↓

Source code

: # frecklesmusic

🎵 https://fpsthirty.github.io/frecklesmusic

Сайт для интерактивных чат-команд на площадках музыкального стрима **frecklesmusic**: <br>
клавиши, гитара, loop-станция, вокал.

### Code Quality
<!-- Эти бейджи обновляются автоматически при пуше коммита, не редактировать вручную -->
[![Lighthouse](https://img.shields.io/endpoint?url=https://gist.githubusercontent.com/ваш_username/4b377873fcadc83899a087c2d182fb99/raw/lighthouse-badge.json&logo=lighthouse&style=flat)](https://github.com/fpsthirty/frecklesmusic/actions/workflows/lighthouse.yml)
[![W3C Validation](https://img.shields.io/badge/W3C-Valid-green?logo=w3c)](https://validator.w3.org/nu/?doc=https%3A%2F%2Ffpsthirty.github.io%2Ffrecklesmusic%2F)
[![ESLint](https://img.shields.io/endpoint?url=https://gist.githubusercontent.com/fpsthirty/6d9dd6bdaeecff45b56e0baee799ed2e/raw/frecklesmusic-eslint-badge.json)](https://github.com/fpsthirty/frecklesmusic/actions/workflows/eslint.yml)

↑

▶ _Work required_
Copy, with no alteration, the line that contains "[![Lighthouse]" and each remaining line of the listing above.

▶ _Solution for this problem_
[![Lighthouse](https://img.shields.io/endpoint?url=https://gist.githubusercontent.com/ваш_username/4b377873fcadc83899a087c2d182fb99/raw/lighthouse-badge.json&logo=lighthouse&style=flat)](https://github.com/fpsthirty/frecklesmusic/actions/workflows/lighthouse.yml)
[![W3C Validation](https://img.shields.io/badge/W3C-Valid-green?logo=w3c)](https://validator.w3.org/nu/?doc=https%3A%2F%2Ffpsthirty.github.io%2Ffrecklesmusic%2F)
[![ESLint](https://img.shields.io/endpoint?url=https://gist.githubusercontent.com/fpsthirty/6d9dd6bdaeecff45b56e0baee799ed2e/raw/frecklesmusic-eslint-badge.json)](https://github.com/fpsthirty/frecklesmusic/actions/workflows/eslint.yml)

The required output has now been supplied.